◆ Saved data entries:
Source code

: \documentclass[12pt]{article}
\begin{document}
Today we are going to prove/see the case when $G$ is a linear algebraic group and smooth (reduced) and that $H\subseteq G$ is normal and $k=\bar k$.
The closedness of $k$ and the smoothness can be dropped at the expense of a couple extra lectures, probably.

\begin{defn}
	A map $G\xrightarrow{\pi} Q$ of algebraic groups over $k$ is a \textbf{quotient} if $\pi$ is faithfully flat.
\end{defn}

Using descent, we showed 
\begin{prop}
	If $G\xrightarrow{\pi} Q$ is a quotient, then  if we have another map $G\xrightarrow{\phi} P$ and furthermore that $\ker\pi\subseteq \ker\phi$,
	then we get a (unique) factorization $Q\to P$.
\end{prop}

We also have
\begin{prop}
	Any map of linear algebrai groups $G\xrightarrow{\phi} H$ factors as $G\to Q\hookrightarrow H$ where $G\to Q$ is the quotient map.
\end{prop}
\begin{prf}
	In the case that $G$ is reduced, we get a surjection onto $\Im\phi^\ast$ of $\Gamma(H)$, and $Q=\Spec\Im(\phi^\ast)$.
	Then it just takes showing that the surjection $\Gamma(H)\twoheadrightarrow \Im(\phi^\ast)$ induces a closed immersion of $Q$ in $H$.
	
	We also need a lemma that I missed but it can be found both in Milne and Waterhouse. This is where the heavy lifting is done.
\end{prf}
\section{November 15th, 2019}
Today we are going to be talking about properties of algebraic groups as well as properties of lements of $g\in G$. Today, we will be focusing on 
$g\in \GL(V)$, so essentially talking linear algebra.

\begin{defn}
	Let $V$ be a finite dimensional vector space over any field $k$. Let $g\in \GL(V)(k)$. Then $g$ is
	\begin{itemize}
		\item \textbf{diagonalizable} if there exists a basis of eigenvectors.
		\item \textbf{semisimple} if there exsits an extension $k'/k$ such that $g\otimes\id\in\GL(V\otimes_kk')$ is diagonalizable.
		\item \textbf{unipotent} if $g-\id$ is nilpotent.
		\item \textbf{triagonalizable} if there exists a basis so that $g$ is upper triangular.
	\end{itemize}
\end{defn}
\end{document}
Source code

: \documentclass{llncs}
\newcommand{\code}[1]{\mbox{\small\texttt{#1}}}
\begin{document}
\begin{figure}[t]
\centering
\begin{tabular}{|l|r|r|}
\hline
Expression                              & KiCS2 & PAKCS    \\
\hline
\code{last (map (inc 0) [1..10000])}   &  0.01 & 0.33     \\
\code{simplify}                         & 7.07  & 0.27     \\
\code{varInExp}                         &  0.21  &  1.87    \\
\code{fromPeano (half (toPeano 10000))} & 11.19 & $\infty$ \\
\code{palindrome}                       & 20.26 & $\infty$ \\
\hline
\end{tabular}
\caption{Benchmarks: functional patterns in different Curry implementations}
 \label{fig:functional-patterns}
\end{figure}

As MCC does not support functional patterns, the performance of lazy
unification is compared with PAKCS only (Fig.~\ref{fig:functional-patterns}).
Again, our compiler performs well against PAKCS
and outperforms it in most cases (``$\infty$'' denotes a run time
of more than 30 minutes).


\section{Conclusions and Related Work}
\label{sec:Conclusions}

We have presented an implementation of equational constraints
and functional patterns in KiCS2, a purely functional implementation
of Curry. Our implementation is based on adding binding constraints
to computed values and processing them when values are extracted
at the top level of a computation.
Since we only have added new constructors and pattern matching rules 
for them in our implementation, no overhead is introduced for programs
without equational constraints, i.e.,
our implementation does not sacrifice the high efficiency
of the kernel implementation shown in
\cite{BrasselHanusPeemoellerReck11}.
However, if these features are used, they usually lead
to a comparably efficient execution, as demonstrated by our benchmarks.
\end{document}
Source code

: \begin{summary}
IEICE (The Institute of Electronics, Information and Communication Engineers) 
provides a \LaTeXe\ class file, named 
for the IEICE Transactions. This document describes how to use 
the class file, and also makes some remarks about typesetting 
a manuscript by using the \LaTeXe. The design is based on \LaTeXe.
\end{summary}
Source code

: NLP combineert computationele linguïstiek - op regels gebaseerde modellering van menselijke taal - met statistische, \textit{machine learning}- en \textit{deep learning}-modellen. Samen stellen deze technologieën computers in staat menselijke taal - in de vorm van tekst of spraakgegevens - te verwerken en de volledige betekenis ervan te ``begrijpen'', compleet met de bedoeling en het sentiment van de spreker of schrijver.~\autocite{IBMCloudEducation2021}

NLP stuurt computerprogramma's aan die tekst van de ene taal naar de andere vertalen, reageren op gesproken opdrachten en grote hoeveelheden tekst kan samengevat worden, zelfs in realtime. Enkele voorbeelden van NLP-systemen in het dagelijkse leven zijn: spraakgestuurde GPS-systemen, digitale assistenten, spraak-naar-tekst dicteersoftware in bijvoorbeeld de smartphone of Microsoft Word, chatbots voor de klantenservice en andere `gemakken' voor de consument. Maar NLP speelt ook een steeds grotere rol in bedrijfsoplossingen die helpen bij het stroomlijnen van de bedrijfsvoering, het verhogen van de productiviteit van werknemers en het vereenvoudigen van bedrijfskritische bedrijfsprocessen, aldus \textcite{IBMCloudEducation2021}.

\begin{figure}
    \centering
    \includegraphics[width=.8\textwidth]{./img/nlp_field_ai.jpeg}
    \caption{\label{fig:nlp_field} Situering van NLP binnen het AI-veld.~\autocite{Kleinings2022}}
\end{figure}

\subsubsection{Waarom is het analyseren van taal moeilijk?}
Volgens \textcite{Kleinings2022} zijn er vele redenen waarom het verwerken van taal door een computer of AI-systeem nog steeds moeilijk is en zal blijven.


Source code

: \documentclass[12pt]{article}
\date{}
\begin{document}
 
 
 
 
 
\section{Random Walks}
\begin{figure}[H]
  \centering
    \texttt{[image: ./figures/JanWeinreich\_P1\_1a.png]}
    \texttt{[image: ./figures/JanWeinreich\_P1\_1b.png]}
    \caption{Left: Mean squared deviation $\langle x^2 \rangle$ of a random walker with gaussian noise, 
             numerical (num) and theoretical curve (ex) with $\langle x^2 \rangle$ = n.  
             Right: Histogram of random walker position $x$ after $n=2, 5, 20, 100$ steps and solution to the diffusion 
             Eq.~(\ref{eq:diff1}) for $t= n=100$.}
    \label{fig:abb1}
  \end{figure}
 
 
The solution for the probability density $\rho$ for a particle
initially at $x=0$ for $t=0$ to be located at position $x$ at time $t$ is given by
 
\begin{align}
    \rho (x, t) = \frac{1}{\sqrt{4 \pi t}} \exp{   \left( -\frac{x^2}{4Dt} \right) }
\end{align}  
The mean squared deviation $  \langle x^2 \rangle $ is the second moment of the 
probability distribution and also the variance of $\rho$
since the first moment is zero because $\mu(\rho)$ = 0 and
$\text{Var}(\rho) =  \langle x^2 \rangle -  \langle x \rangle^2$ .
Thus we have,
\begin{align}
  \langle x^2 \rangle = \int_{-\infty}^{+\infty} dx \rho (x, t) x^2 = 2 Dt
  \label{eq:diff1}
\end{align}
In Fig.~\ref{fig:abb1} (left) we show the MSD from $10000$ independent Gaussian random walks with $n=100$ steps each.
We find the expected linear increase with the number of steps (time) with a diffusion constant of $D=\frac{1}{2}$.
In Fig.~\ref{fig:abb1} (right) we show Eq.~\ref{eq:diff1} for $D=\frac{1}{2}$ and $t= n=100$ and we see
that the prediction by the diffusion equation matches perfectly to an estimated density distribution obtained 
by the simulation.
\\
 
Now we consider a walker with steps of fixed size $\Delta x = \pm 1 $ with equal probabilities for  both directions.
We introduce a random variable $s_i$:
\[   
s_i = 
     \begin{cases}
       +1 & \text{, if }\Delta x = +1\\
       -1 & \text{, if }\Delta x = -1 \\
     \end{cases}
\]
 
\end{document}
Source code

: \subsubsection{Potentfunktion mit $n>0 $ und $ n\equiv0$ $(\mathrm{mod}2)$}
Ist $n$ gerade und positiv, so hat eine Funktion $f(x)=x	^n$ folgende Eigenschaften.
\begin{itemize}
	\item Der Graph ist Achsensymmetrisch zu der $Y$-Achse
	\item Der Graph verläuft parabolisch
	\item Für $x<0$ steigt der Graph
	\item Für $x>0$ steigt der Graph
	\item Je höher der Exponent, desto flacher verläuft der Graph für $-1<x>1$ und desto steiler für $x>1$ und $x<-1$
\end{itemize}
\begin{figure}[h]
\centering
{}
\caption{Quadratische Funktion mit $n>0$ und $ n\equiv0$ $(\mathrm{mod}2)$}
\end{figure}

◆ About this exercise:
What lines in the entries contain "groups"? Report each one by copying it.

◆ Solution:
	A map $G\xrightarrow{\pi} Q$ of algebraic groups over $k$ is a \textbf{quotient} if $\pi$ is faithfully flat.
	Any map of linear algebrai groups $G\xrightarrow{\phi} H$ factors as $G\to Q\hookrightarrow H$ where $G\to Q$ is the quotient map.
Today we are going to be talking about properties of algebraic groups as well as properties of lements of $g\in G$. Today, we will be focusing on 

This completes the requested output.